At the Kumbh Mela, she was overwhelmed by the rituals she underwent and the energy of the crowd. However, an experience stood out. “… the pivotal moment for me was a conversation I had with a family sitting on the banks of the river. It was an elderly man and we just had a conversation — I asked him how do you have so much faith in something? He said basically the answers are within you and the goddess, like Mother Ganga, will know when you’re ready and as you’re ready, she’ll give you what you need. So just be patient and kind of go with the flow of life. It was just a beautiful, peaceful feeling because he helped me take the pressure off myself to have all the answers right now, right away.”

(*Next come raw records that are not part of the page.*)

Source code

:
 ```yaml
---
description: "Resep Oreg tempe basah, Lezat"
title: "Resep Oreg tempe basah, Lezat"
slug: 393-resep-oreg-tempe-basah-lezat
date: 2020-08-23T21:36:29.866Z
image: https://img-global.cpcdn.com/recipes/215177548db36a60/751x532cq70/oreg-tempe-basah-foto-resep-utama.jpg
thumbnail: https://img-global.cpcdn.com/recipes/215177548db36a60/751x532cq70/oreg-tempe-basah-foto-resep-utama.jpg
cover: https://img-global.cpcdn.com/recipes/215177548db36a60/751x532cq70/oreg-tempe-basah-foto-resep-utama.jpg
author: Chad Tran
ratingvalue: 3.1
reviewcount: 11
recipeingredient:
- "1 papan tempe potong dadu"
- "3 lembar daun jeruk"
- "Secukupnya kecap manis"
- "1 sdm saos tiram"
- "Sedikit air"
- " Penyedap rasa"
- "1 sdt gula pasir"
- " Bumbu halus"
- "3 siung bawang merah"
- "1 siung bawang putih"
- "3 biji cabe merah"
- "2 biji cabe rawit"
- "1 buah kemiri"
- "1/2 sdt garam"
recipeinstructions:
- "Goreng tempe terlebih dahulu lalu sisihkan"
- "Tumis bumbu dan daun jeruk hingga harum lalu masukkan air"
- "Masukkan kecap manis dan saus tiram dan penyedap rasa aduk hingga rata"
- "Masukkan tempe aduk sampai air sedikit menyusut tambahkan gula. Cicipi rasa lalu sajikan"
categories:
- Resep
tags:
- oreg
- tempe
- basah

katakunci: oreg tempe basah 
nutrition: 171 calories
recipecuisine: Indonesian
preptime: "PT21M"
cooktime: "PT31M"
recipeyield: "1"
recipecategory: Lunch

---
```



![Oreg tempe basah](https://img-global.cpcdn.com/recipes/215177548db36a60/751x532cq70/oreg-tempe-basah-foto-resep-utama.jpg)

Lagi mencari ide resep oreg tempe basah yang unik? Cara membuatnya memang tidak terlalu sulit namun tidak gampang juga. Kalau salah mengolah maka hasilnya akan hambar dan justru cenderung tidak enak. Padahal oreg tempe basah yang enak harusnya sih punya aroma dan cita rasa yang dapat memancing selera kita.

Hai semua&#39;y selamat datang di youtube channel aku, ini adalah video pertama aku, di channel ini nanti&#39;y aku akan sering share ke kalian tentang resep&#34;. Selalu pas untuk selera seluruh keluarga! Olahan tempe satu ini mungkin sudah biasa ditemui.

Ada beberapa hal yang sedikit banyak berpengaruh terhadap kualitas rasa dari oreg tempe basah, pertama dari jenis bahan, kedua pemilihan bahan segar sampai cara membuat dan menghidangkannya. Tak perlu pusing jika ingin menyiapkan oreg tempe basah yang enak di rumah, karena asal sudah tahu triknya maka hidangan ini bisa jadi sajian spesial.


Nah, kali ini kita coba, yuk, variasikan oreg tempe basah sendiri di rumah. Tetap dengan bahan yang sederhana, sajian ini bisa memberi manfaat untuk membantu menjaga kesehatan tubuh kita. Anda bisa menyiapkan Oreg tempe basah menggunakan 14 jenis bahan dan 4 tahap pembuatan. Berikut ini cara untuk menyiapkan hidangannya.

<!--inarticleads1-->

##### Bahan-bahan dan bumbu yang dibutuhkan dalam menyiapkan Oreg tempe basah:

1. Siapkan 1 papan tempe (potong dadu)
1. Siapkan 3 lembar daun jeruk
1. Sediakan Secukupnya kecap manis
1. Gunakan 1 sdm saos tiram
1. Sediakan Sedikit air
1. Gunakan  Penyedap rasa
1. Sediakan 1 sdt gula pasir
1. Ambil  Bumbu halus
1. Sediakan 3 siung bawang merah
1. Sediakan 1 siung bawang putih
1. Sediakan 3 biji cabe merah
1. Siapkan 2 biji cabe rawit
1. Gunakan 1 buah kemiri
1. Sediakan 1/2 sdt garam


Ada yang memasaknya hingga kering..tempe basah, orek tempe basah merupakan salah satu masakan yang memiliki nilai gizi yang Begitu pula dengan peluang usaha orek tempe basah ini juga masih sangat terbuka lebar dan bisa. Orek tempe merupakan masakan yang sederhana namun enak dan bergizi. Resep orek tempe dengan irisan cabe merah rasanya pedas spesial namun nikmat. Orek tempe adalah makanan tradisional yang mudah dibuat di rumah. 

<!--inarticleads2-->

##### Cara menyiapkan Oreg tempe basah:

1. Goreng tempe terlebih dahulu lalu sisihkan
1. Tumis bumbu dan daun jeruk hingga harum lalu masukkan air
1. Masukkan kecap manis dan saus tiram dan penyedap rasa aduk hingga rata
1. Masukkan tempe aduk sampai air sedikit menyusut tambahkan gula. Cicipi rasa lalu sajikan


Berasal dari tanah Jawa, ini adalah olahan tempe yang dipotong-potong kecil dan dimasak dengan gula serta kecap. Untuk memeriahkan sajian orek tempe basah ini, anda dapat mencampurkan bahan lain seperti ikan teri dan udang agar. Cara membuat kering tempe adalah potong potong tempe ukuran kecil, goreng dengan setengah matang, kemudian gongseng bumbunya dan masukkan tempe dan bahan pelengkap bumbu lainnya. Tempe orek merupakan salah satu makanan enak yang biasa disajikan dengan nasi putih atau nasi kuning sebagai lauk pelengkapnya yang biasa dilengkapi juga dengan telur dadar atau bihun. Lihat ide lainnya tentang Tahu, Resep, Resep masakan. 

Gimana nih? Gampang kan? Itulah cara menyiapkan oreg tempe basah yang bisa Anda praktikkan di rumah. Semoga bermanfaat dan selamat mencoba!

Her trip made her understand that people attach themselves to a lot of different rituals and practices, something which is not a bad thing. However, when there is no philosophical understanding, they do not carry much weight. She found herself going back abroad with a tolerant view of all world religions, all faiths and all backgrounds. “I think religious practice, spiritual practice, if it’s done ‘right’, will inspire you to love everybody and be compassionate towards others and love thy neighbour because I think that’s at the core of every religious teaching in the world.”

Reshma came away from the Kumbh with “an amazing sense of peace and understanding and just softness”. The way she lives her life has changed, and now her belief is a lot more open-minded. She also feels a new freedom to pursue her own life path. It has also given her a different perspective on how to manage her relationship with her loved ones.

An amazing programme with breathtaking visuals and fascinating stories, Belief will touch your heart.